City LPC plan under threat again

TRAINING: breakaway legal practice course hit by criticism from Law Society representative

The proposed City legal practice course (LPC) came under renewed fire last week from a senior Law Society representative, indicating that the regulator might not allow the scheme.Addressing a Law Society conference in London on the future of the LPC, Cyril Glasser, the Society's Council member for education and training and visiting professor of law at University College London, questioned the need for a City LPC.He said: 'Surely the complaints are against some (but surely not all) university law faculties rather than the LPC - and specifically in respect to Oxbridge, from which the big firms heavily recruit.' He was concerned that the City LPC would stop non-City LPC graduates from obtaining work in the City at a later stage in their careers, and vice versa.

He urged the breakaway firms to 'consider carefully' the criticisms of the City LPC made by the Lord Chief Justice, Lord Woolf, last week (see [2000] Gazette, 22 June, 4).

Lord Woolf said that by implicitly restricting intake to students promised training contracts at Slaughter and May, Clifford Chance, Freshfields, Linklaters & Alliance, Allen & Overy, Herbert Smith, Norton Rose and Lovells, the proposals would 'inevitably result in two standards'.It is thought that the Society would like to maintain the integrity of the LPC as a single qualification for all students.

As yet, the eight City firms - which are working with Nottingham Law School, BPP Law School and the Oxford Institute - have not applied to the Law Society for approval of the course.Tony King, the partner responsible for education at Clifford Chance, said the firms were seeking a course more stimulating and rigorous for their students; a course 'not interested only in rules but also in content'.

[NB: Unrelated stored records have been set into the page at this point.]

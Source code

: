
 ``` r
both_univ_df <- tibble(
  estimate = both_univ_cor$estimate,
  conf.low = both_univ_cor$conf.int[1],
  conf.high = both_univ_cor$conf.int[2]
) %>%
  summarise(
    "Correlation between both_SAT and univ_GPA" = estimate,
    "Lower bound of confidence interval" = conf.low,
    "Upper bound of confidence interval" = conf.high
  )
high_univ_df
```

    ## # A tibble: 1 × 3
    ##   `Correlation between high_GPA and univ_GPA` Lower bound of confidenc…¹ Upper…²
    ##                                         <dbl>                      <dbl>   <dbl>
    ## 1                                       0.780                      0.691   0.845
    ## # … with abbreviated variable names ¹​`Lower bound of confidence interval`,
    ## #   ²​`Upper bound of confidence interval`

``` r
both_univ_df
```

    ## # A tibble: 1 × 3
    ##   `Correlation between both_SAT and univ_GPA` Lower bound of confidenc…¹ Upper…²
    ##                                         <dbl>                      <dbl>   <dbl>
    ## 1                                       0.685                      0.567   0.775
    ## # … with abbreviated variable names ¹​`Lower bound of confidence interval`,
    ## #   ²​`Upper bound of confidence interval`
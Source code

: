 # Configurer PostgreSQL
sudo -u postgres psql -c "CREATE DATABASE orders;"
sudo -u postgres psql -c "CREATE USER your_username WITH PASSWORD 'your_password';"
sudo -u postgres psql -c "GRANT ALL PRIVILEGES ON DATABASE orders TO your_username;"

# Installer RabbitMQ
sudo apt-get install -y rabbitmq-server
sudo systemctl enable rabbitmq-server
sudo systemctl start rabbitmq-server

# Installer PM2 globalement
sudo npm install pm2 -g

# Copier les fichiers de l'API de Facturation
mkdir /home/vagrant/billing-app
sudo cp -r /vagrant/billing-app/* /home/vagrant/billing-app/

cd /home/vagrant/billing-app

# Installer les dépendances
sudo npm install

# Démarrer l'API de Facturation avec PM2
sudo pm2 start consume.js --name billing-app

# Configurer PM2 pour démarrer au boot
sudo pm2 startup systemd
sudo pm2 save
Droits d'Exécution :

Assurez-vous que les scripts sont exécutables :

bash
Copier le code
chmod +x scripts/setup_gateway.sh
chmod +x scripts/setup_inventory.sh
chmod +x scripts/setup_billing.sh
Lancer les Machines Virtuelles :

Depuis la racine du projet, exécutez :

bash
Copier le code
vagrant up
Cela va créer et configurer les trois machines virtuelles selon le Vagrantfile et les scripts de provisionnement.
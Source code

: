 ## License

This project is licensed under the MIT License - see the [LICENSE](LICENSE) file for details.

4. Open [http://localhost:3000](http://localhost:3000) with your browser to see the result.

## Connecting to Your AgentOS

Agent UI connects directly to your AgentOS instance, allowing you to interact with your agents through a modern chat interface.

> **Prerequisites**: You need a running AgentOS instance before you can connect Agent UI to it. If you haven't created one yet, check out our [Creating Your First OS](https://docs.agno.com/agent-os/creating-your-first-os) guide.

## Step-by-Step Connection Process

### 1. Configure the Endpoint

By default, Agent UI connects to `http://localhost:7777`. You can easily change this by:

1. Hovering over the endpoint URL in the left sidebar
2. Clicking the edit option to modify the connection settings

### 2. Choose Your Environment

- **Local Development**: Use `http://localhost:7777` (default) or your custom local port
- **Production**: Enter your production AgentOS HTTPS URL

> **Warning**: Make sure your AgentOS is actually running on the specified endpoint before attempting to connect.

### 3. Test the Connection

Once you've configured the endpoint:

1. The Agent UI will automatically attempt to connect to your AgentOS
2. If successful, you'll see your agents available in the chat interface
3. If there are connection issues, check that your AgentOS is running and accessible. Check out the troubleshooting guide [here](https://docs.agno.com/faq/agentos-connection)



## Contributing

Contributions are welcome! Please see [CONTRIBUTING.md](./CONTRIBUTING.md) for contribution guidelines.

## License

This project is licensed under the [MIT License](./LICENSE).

He said the last thing any of the eight firms wanted was to increase discrimination among law students.

Joining the criticism of degree courses, CMS Cameron McKenna partner Melissa Hardee, chair of the Legal Education and Training Group, said: 'It is hard to see why students do law degrees any more.' She said it might be best to scrap the degree course and make it a post-graduate course.Professor Alan Paterson, chairman of the heads of UK university law schools, acknowledged some failings on the part of universities in legal method.

But he warned that a 'coverage mentality' - teaching students simply to memorise and regurgitate knowledge - led to a superficial and non-reflective legal education.